Courtesy of the Bishop Museum
A school of ulua swims near Pearl and Hermes Atoll
in the Northwestern Hawaiian Islands.



Nature’s sovereignty
rules northwestern
Hawaiian isles


By Helen Altonn
Star-Bulletin

New species of marine sponges, rapidly growing alien weeds, shipwrecks, golden-sand beaches, big-headed ants and abundant sea life.

Those are only a few of the findings being reported almost daily by state and federal scientists surveying ecological resources in the Northwestern Hawaiian Islands.

Their discoveries are greatly altering the picture of the remote islands and reefs that span 3,523 square miles.

"We expected surprises," said Barbara Maxfield, chief of the Division of External Affairs, Pacific Islands Ecoregion, U.S. Fish and Wildlife Service. "They're finding new species, which is absolutely wonderful."

The research expedition to the islands began Sept. 8, with the marine scientists traveling aboard the Townsend Cromwell, a National Oceanographic and Atmospheric Administration vessel.

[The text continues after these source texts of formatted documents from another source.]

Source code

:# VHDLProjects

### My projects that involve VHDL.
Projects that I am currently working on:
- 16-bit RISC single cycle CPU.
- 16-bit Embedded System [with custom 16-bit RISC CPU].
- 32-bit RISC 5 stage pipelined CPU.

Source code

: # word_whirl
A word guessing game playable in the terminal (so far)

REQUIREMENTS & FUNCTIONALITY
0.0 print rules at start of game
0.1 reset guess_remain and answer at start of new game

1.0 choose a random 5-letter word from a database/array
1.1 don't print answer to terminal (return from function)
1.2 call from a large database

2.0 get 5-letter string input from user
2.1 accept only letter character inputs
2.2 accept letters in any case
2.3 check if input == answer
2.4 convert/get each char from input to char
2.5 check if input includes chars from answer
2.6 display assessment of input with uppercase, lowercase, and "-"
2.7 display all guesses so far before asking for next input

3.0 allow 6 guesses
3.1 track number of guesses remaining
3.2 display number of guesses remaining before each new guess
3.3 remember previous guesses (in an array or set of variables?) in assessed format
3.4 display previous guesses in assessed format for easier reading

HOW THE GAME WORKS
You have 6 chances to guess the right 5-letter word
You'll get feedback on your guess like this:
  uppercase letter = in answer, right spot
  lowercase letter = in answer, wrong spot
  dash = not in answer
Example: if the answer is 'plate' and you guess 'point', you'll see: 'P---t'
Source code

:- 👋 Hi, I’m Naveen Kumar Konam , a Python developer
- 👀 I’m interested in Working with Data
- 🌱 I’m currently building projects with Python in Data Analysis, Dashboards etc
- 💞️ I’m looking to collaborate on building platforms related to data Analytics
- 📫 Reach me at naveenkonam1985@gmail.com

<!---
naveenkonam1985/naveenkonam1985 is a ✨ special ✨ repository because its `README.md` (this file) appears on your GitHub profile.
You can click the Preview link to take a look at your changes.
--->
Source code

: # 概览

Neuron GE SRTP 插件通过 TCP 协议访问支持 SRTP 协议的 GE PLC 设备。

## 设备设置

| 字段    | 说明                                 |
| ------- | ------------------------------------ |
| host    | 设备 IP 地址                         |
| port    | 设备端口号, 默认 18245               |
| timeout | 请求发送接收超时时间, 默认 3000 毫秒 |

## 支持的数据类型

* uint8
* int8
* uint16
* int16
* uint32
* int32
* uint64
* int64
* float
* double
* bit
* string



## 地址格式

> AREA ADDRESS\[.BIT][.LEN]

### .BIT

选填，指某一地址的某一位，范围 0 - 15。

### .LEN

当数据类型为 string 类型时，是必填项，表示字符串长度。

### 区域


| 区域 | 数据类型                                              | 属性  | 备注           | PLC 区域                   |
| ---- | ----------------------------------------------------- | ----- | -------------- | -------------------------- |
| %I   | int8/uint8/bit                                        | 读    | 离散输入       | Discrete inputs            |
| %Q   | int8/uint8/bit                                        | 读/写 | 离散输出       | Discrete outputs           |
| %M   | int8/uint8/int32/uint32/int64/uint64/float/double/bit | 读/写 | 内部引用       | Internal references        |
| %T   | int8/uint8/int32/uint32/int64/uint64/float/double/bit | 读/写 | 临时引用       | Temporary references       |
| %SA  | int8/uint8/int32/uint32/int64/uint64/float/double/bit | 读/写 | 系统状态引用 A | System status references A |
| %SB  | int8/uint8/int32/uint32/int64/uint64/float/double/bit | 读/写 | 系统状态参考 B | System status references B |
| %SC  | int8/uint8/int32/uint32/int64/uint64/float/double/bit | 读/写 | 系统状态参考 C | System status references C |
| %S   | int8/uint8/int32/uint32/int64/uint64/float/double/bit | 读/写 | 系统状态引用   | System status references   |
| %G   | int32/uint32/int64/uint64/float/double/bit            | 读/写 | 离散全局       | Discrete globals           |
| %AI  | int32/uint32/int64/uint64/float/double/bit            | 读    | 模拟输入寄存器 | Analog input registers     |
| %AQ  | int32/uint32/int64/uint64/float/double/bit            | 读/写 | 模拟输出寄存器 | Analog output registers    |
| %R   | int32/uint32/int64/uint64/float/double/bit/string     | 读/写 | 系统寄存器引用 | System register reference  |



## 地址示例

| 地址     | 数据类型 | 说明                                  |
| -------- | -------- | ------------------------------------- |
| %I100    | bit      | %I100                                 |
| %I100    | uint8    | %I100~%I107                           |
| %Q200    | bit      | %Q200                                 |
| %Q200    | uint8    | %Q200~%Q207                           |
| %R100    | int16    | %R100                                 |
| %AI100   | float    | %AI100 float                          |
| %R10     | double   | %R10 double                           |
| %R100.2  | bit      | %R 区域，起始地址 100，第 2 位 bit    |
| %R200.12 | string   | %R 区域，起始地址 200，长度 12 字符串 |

They were joined later in the month by researchers aboard the chartered ship Rapture.

The Rapture will return next Thursday and the Cromwell in late November after cleaning up marine debris in the islands.


Courtesy of the Bishop Museum
Below, one of Ralph DeFelice's new
sponge discoveries.



The reef system in the Northwestern Hawaiian Islands includes Nihoa and Necker Islands, Gardner Pinnacles, Maro Reef, Laysan Island, French Frigate Shoals, Lisianski Island, Pearl and Hermes Atoll, Midway and Kure Atolls and Emperor Seamounts.

Invertebrate zoologist Ralph DeFelice identified 10 new species of colorful marine sponges in one location at Pearl and Hermes Reef.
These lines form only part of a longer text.